NBN Co is rolling out FTTP upgrades across the nation for existing FTTN and FTTC customers - meaning if you're eligible, you may be able to have fibre connected to your home instead of your existing copper connection.

How it works is this; For eligible services, sign up for NBN Home Fast (100/20 minimum) or higher for FTTN to FTTP and NBN Home Superfast (250/25 minimum) or higher for FTTC to FTTP and commit to a contract with your ISP, and your fibre upgrade will be "free". Of course, this actually means the cost of the upgrade is just integrated into a contract. Fine for those who need/want high speed - but some of us want fibre without having to pay for a premium plan.

Enter Launtel.

Zero contract. Zero commitment. Pay a one-off $200 fibre upgrade fee and then you're not bound to a contract. For me, this was ideal, as I got FTTP installed for a $200 fee, then dropped my connection back to 25/5 which is all I need at present. Also, being Launtel - they allow you to change your speed tier intra-day, meaning I can ramp my line up to 1000/400 for a day if I want, and only pay pro-rata for that day.

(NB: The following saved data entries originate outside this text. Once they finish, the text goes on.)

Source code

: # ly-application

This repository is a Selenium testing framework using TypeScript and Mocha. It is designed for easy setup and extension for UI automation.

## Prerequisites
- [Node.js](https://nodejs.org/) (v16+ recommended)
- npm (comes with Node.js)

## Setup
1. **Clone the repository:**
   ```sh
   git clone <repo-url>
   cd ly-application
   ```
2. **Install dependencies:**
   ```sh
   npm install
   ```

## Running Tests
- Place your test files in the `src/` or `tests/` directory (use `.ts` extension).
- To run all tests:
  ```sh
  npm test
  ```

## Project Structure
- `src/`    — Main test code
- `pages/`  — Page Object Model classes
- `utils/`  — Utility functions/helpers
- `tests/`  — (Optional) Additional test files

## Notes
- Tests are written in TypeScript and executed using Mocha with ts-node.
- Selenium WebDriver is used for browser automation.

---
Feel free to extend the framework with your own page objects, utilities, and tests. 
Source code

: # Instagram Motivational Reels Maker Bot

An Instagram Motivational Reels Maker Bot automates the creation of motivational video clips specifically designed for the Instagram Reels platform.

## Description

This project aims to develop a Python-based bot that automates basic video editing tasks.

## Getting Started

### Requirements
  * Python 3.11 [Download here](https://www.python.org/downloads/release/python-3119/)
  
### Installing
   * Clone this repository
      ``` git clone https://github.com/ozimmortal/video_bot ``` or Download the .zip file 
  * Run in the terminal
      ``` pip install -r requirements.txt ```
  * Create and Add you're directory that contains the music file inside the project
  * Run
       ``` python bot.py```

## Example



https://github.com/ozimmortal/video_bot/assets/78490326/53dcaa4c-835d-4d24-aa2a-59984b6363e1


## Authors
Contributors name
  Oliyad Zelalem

So if you want a fibre upgrade without being locked into a 1 year contract - do the math, Launtel might be perfect for you. No contract, free 7 day trial, multiple speed tiers. Great for those who want to even just get fibre run into the building and then disconnect the service (holiday homes etc).

Also - use a referral code to get free credit on sign-up so you can test that 1000/400 speed without paying a cent.

Step 1: Check if you're eligible for FTTC/FTTN to FTTP upgrade (even call Launtel if you're unsure).
Step 2: Churn your existing connection to Launtel (takes 5 minutes)
Step 3: Purchase the $200 FTTP upgrade option
Step 4: Await NBN fibre installation booking
Step 5: Welcome to fibre! Stay with launtel or disconnect or drop to a lower plan - whatever you like.

Enjoy.

Referral Links

Referral: random (332)

$50 account credit for referrer, $25 account credit for referee. Min $50 to apply discounts.

Related Stores

Launtel
Launtel

closed Comments

  • +66

    Cries in HFC tears

    • +10

      inb4 someone wrongly claims HFC is "fine".

      • What's wrong with it ?

        • +17
          1. It's still copper (and all the problems that come from that).
          2. HFC is much more susceptible to congestion because many houses will be using the same coax segment. This is inadditon to CVC congestion that all types of NBN may potentially experience.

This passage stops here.